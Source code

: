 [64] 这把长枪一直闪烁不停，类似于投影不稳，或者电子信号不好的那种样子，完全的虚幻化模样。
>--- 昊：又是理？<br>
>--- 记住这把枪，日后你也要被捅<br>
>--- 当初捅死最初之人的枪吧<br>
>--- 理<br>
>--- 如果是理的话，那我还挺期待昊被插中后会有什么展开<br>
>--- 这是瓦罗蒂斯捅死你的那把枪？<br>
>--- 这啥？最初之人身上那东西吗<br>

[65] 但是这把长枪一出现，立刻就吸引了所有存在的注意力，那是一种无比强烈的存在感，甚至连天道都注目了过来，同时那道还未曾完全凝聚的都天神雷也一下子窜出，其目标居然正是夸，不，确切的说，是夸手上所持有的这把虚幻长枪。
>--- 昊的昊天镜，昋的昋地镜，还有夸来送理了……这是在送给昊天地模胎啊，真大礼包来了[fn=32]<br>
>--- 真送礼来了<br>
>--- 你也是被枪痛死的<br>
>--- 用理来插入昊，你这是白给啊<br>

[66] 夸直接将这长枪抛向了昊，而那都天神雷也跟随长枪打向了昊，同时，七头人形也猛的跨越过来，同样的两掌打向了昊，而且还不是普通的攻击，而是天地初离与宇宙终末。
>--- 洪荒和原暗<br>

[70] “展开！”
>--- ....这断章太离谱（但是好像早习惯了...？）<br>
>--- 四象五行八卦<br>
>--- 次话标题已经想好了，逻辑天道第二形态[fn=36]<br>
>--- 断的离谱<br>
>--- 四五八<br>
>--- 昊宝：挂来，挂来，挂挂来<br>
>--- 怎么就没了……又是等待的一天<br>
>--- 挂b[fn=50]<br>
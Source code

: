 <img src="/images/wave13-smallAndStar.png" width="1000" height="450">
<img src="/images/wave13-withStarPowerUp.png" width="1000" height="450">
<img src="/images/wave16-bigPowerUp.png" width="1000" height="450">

━━━━━━

## AIM OF THE EXERCISE
Extract each line from the listing that holds the word "images".

## EXPECTED ANSWER
: <img src="/images/wave13-smallAndStar.png" width="1000" height="450">
<img src="/images/wave13-withStarPowerUp.png" width="1000" height="450">
<img src="/images/wave16-bigPowerUp.png" width="1000" height="450">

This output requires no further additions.